TASK GOAL:
A word-for-word printout of the whole listing is needed.

STUDY MATERIAL:
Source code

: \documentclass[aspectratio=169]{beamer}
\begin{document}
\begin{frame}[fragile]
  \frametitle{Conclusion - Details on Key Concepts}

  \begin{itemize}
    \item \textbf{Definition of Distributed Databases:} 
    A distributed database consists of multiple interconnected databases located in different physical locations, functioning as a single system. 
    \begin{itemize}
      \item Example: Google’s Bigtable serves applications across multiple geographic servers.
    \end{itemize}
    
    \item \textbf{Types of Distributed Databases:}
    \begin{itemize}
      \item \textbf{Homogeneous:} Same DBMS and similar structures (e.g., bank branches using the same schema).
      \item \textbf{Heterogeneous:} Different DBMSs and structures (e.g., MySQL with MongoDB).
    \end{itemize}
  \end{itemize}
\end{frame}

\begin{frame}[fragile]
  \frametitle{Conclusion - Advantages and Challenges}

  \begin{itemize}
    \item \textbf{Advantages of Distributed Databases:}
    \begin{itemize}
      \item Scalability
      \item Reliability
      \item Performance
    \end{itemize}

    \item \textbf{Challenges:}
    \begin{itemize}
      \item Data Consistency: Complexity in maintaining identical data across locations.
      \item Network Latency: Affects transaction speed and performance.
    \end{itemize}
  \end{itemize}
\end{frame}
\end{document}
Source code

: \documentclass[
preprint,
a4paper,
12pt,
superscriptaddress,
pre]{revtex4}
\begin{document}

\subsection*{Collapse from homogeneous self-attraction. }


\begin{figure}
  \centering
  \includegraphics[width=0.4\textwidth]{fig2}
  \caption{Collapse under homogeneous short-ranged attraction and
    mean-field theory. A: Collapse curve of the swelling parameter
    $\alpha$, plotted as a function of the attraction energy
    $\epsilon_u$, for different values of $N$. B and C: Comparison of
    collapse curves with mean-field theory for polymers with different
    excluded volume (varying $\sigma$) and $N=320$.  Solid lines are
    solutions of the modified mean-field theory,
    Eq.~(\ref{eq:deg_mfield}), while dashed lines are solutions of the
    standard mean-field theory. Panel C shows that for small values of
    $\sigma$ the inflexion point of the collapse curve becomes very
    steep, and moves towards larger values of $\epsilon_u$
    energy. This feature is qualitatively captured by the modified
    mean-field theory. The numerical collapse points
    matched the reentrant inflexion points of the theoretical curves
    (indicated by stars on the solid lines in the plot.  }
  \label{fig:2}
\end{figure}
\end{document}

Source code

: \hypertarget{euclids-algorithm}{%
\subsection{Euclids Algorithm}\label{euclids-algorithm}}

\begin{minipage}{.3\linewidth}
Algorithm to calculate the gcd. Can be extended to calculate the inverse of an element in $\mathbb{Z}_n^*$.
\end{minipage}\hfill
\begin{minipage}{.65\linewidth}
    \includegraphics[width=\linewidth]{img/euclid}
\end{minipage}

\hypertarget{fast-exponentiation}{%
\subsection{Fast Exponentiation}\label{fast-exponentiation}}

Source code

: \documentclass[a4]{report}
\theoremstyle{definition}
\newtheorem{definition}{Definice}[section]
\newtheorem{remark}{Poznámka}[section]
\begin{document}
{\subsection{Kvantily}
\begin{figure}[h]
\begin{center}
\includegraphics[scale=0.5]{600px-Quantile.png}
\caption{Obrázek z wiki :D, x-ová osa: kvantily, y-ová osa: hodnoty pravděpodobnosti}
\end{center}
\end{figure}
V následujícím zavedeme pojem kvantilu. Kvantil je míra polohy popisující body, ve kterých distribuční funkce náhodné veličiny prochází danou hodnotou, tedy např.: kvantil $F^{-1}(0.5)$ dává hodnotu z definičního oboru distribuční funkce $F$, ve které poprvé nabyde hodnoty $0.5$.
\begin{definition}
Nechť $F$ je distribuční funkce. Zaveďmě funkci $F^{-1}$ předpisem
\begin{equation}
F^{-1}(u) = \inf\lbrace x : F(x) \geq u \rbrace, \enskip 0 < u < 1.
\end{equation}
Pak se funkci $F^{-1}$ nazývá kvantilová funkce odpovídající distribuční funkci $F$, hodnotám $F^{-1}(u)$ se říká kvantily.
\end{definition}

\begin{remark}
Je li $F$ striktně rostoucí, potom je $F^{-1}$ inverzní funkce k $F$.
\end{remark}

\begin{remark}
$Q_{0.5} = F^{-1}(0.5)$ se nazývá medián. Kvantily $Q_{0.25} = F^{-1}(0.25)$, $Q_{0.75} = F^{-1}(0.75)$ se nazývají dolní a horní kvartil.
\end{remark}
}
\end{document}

TASK ANSWER:
Source code

: \documentclass[aspectratio=169]{beamer}
\begin{document}
\begin{frame}[fragile]
  \frametitle{Conclusion - Details on Key Concepts}

  \begin{itemize}
    \item \textbf{Definition of Distributed Databases:} 
    A distributed database consists of multiple interconnected databases located in different physical locations, functioning as a single system. 
    \begin{itemize}
      \item Example: Google’s Bigtable serves applications across multiple geographic servers.
    \end{itemize}
    
    \item \textbf{Types of Distributed Databases:}
    \begin{itemize}
      \item \textbf{Homogeneous:} Same DBMS and similar structures (e.g., bank branches using the same schema).
      \item \textbf{Heterogeneous:} Different DBMSs and structures (e.g., MySQL with MongoDB).
    \end{itemize}
  \end{itemize}
\end{frame}

\begin{frame}[fragile]
  \frametitle{Conclusion - Advantages and Challenges}

  \begin{itemize}
    \item \textbf{Advantages of Distributed Databases:}
    \begin{itemize}
      \item Scalability
      \item Reliability
      \item Performance
    \end{itemize}

    \item \textbf{Challenges:}
    \begin{itemize}
      \item Data Consistency: Complexity in maintaining identical data across locations.
      \item Network Latency: Affects transaction speed and performance.
    \end{itemize}
  \end{itemize}
\end{frame}
\end{document}
Source code

: \documentclass[
preprint,
a4paper,
12pt,
superscriptaddress,
pre]{revtex4}
\begin{document}

\subsection*{Collapse from homogeneous self-attraction. }


\begin{figure}
  \centering
  \includegraphics[width=0.4\textwidth]{fig2}
  \caption{Collapse under homogeneous short-ranged attraction and
    mean-field theory. A: Collapse curve of the swelling parameter
    $\alpha$, plotted as a function of the attraction energy
    $\epsilon_u$, for different values of $N$. B and C: Comparison of
    collapse curves with mean-field theory for polymers with different
    excluded volume (varying $\sigma$) and $N=320$.  Solid lines are
    solutions of the modified mean-field theory,
    Eq.~(\ref{eq:deg_mfield}), while dashed lines are solutions of the
    standard mean-field theory. Panel C shows that for small values of
    $\sigma$ the inflexion point of the collapse curve becomes very
    steep, and moves towards larger values of $\epsilon_u$
    energy. This feature is qualitatively captured by the modified
    mean-field theory. The numerical collapse points
    matched the reentrant inflexion points of the theoretical curves
    (indicated by stars on the solid lines in the plot.  }
  \label{fig:2}
\end{figure}
\end{document}

Source code

: \hypertarget{euclids-algorithm}{%
\subsection{Euclids Algorithm}\label{euclids-algorithm}}

\begin{minipage}{.3\linewidth}
Algorithm to calculate the gcd. Can be extended to calculate the inverse of an element in $\mathbb{Z}_n^*$.
\end{minipage}\hfill
\begin{minipage}{.65\linewidth}
    \includegraphics[width=\linewidth]{img/euclid}
\end{minipage}

\hypertarget{fast-exponentiation}{%
\subsection{Fast Exponentiation}\label{fast-exponentiation}}

Source code

: \documentclass[a4]{report}
\theoremstyle{definition}
\newtheorem{definition}{Definice}[section]
\newtheorem{remark}{Poznámka}[section]
\begin{document}
{\subsection{Kvantily}
\begin{figure}[h]
\begin{center}
\includegraphics[scale=0.5]{600px-Quantile.png}
\caption{Obrázek z wiki :D, x-ová osa: kvantily, y-ová osa: hodnoty pravděpodobnosti}
\end{center}
\end{figure}
V následujícím zavedeme pojem kvantilu. Kvantil je míra polohy popisující body, ve kterých distribuční funkce náhodné veličiny prochází danou hodnotou, tedy např.: kvantil $F^{-1}(0.5)$ dává hodnotu z definičního oboru distribuční funkce $F$, ve které poprvé nabyde hodnoty $0.5$.
\begin{definition}
Nechť $F$ je distribuční funkce. Zaveďmě funkci $F^{-1}$ předpisem
\begin{equation}
F^{-1}(u) = \inf\lbrace x : F(x) \geq u \rbrace, \enskip 0 < u < 1.
\end{equation}
Pak se funkci $F^{-1}$ nazývá kvantilová funkce odpovídající distribuční funkci $F$, hodnotám $F^{-1}(u)$ se říká kvantily.
\end{definition}

\begin{remark}
Je li $F$ striktně rostoucí, potom je $F^{-1}$ inverzní funkce k $F$.
\end{remark}

\begin{remark}
$Q_{0.5} = F^{-1}(0.5)$ se nazývá medián. Kvantily $Q_{0.25} = F^{-1}(0.25)$, $Q_{0.75} = F^{-1}(0.75)$ se nazývají dolní a horní kvartil.
\end{remark}
}
\end{document}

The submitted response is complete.